Speed of writing vs. reading elements in an array

performance

#1

I’m writing a performance critical module. While using @inbounds, I can read elements (getindex) about 50x faster than I can write elements (setindex!) in two arrays of identical type and size. Both arrays are accessed at the same level of irregularity.
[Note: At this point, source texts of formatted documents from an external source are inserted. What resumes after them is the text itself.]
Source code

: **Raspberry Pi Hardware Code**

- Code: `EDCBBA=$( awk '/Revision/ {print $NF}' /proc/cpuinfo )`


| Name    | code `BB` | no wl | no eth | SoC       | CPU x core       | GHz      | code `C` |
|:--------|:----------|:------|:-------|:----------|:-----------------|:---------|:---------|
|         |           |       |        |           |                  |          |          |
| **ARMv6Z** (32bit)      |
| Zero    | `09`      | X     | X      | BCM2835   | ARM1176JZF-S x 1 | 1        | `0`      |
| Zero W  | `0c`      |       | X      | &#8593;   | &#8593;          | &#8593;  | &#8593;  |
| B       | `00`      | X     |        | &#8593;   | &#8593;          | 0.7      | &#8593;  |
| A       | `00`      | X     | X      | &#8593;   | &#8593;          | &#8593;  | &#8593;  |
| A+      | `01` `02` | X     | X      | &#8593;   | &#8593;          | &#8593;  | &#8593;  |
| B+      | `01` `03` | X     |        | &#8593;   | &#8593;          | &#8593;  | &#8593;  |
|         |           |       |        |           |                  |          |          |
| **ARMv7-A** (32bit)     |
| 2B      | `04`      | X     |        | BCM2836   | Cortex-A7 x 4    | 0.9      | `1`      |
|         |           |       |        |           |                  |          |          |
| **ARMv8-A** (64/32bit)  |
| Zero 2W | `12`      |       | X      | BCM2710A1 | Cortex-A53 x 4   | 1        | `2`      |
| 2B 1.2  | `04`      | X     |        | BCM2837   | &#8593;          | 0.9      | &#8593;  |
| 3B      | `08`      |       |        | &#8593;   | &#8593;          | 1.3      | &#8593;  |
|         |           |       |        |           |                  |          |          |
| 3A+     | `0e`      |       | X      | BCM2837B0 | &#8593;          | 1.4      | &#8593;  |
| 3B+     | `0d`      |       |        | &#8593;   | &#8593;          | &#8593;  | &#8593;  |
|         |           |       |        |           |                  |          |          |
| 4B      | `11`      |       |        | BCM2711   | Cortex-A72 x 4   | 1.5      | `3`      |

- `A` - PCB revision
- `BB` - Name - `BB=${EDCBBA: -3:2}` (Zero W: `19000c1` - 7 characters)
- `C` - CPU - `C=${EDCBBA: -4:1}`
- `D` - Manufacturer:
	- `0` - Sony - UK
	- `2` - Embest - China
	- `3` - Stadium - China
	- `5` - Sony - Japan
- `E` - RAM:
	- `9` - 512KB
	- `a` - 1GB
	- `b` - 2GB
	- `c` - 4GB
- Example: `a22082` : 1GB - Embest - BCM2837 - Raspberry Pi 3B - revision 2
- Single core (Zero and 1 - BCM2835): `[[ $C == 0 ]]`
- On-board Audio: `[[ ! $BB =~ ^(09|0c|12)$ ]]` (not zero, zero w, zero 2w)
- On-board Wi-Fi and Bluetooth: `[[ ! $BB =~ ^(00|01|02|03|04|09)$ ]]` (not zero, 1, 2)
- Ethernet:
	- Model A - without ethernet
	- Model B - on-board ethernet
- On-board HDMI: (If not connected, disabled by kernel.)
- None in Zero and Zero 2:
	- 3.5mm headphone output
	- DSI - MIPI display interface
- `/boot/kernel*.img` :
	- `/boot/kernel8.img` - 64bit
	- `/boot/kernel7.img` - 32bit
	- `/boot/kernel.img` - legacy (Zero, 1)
Is there anything I can do to speed up writing to an array?


#2

Store is usually slower than load though usually not this much slower. It’s almost impossible to give advice without more information about the code.


#3

Here is a reduced version of my code:

function f!{T<:Real}(A::MyImmutableType, x::Vector{T}, y::Vector{T}, z::Vector{T}, nchunks::Integer)
    for chunk = 1:nchunks
        @inbounds for i = 1:128
            row_ind, col_ind = ind2sub(A.dims, A.ints[chunk][i])
            zval = z[A.ints[chunk][i]]
            xval = x[col_ind]
            yval = y[row_ind]
            y[row_ind] = yval + xval*zval
        end
    end
end

function f{T<:Real}(A::MyImmutableType, x::Vector{T}, y::Vector{T}, z::Vector{T}, nchunks::Integer)
    y_scalar = 0.0
    for chunk = 1:nchunks
        @inbounds for i = 1:128
            row_ind, col_ind = ind2sub(A.dims, A.ints[chunk][i])
            zval = z[A.ints[chunk][i]]
            xval = x[col_ind]
            yval = y[row_ind]
            y_scalar += yval + xv*zval
        end
    end
    return y_scalar
end

The first function takes ~1.5 seconds to run and the second ~0.03 seconds. Any thoughts?


#4

You’ll see some performance regressions because of aliasing issues, but it shouldn’t be this much (I’d expect maybe 4x).


#5

Also you’ll probably get a better response if you post a complete runnable example (including the definition of MyImmutableType and the @time macros).